Selon le parquet de Coutances, près de 80 tonnes de produits interdits ont été importées illégalement d’Espagne et utilisées dans le secteur de Créances (Manche). Plusieurs saisies ont été effectuées.
Lors de la première instance, plusieurs qualifications pénales avaient été retenues dont la mise sur le marché, détention et utilisation en bande organisée de produits phytosanitaires ne bénéficiant pas d’une autorisation.
Les prévenus avaient été condamnés en première instance (décision rendue en septembre 2021). Ils avaient fait appel de cette condamnation. L’Appel s’est alors tenu à Caen en novembre 2022.
Cour d’Appel de Caen : quelles décisions ?
La décision de la Cour d’Appel a été rendue le 10 février 2023 et malgré les demandes de relaxe et de nullité formulées par les prévenus, le juge a confirmé les condamnations, en augmentant même le niveau des amendes.
Certains des prévenus ont été condamnés pour publicité ou recommandation de l’utilisation de pesticides ne bénéficiant pas d’une Autorisation de Mise sur le Marché (AMM) ainsi que mise sur le marché de pesticides ne bénéficiant pas d’une AMM. Les amendes pour certains des prévenus atteignant les sommes de 60 000 à 80 000 € (dont 30 000 € de sursis). L’une des entreprises ciblées dans l’affaire est condamnée pour de faux et usage de faux, application de pesticides sans détention de l’agrément et détention en vue de leur utilisation ne bénéficiant pas d’une AMM. L’un des prévenus a également été condamné à 6 mois d’emprisonnement avec sursis et 50 000 € d’amendes. La Cour a également rejeté toutes les demandes de non inscription au bulletin n°2 du casier judiciaire.

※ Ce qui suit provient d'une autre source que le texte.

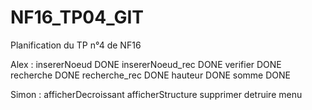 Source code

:# NF16_TP04_GIT

Planification du TP n°4 de NF16

Alex :
     insererNoeud			DONE
     insererNoeud_rec			DONE
     verifier				DONE
     recherche				DONE
     recherche_rec			DONE
     hauteur				DONE
     somme				DONE

Simon :
     afficherDecroissant
     afficherStructure
     supprimer
     detruire
     menu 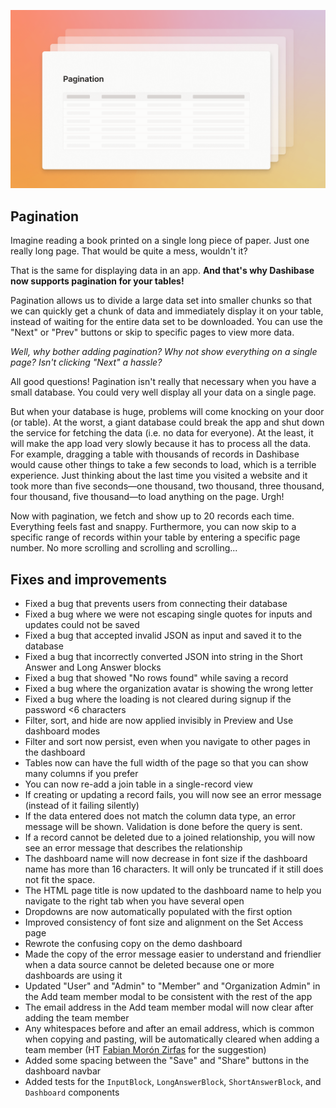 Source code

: ![Pagination](../assets/pagination.png)

## Pagination

Imagine reading a book printed on a single long piece of paper. Just one really long page. That would be quite a mess, wouldn't it? 

That is the same for displaying data in an app. **And that's why Dashibase now supports pagination for your tables!**

Pagination allows us to divide a large data set into smaller chunks so that we can quickly get a chunk of data and immediately display it on your table, instead of waiting for the entire data set to be downloaded. You can use the "Next" or "Prev" buttons or skip to specific pages to view more data. 

*Well, why bother adding pagination? Why not show everything on a single page? Isn't clicking "Next" a hassle?*

All good questions! Pagination isn't really that necessary when you have a small database. You could very well display all your data on a single page. 

But when your database is huge, problems will come knocking on your door (or table). At the worst, a giant database could break the app and shut down the service for fetching the data (i.e. no data for everyone). At the least, it will make the app load very slowly because it has to process all the data. For example, dragging a table with thousands of records in Dashibase would cause other things to take a few seconds to load, which is a terrible experience. Just thinking about the last time you visited a website and it took more than five seconds—one thousand, two thousand, three thousand, four thousand, five thousand—to load anything on the page. Urgh!

Now with pagination, we fetch and show up to 20 records each time. Everything feels fast and snappy. Furthermore, you can now skip to a specific range of records within your table by entering a specific page number. No more scrolling and scrolling and scrolling...

## Fixes and improvements

- Fixed a bug that prevents users from connecting their database
- Fixed a bug where we were not escaping single quotes for inputs and updates could not be saved
- Fixed a bug that accepted invalid JSON as input and saved it to the database
- Fixed a bug that incorrectly converted JSON into string in the Short Answer and Long Answer blocks
- Fixed a bug that showed "No rows found" while saving a record
- Fixed a bug where the organization avatar is showing the wrong letter
- Fixed a bug where the loading is not cleared during signup if the password <6 characters
- Filter, sort, and hide are now applied invisibly in Preview and Use dashboard modes
- Filter and sort now persist, even when you navigate to other pages in the dashboard
- Tables now can have the full width of the page so that you can show many columns if you prefer
- You can now re-add a join table in a single-record view
- If creating or updating a record fails, you will now see an error message (instead of it failing silently)
- If the data entered does not match the column data type, an error message will be shown. Validation is done before the query is sent.
- If a record cannot be deleted due to a joined relationship, you will now see an error message that describes the relationship
- The dashboard name will now decrease in font size if the dashboard name has more than 16 characters. It will only be truncated if it still does not fit the space.
- The HTML page title is now updated to the dashboard name to help you navigate to the right tab when you have several open
- Dropdowns are now automatically populated with the first option
- Improved consistency of font size and alignment on the Set Access page
- Rewrote the confusing copy on the demo dashboard
- Made the copy of the error message easier to understand and friendlier when a data source cannot be deleted because one or more dashboards are using it
- Updated "User" and "Admin" to "Member" and "Organization Admin" in the Add team member modal to be consistent with the rest of the app
- The email address in the Add team member modal will now clear after adding the team member
- Any whitespaces before and after an email address, which is common when copying and pasting, will be automatically cleared when adding a team member (HT [Fabian Morón Zirfas](https://github.com/ff6347) for the suggestion)
- Added some spacing between the "Save" and "Share" buttons in the dashboard navbar
- Added tests for the `InputBlock`, `LongAnswerBlock`, `ShortAnswerBlock`, and `Dashboard` components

La recevabilité de Générations Futures dans cette affaire a été confirmée. Notre indemnisation a été portée à 10 000 € (contre 500 devant le Tribunal de première instance) et 2 500 euros au titre de l’article 475-1 CPP.
Par ailleurs, à titre de réparation des préjudices, la Cour a également ordonné la publication d’un communiqué dans le journal OUEST France édition régionale dans les termes repris au dispositif, avec un désignation nominative des condamnés des faits en cause et de la recevabilité et l’indemnisation des associations parties civiles.
Il s’agit d’une excellente décision, laquelle fera probablement l’objet d’un pourvoi en cassation par les condamnés (qui avaient 5 jours à compter de la date de décision pour former leur pourvoi).
« Nous saluons la décision de la Cour d’appel qui condamne avec force l’usage d’un pesticide interdit. Cet arrêt fera date dans la lutte contre les pratiques délictueuses de certains utilisateurs de pesticides en France », déclarent Maîtres Lafforgue et De Castro qui représentent Générations Futures dans ce dossier.
« L’utilisation de pesticides légaux est déjà problématique par certains aspects, notamment du fait d’effets néfastes pour la santé et l’environnement impliquant leur utilisation. Alors quand il s’agit d’épandage de pesticides nocifs interdits, il est du devoir d’une association comme Générations Futures d’agir et de tout mettre en œuvre pour que ces utilisations frauduleuses cessent », déclare Nadine Lauverjat, Déléguée Générale de Générations Futures.
« Nous saluons ici l’énorme travail d’enquête menée par la police, l’OFB et les juges qui ont permis de mettre au jour ce trafic inacceptable. Nous saluons aussi le travail des associations locales et de nos avocats qui ont permis d’aboutir à ces condamnations justifiées », conclut-elle.
L’association Générations Futures, qui s’est portée partie civile dans ce dossier, salue cette décision de la cour d’Appel de Caen.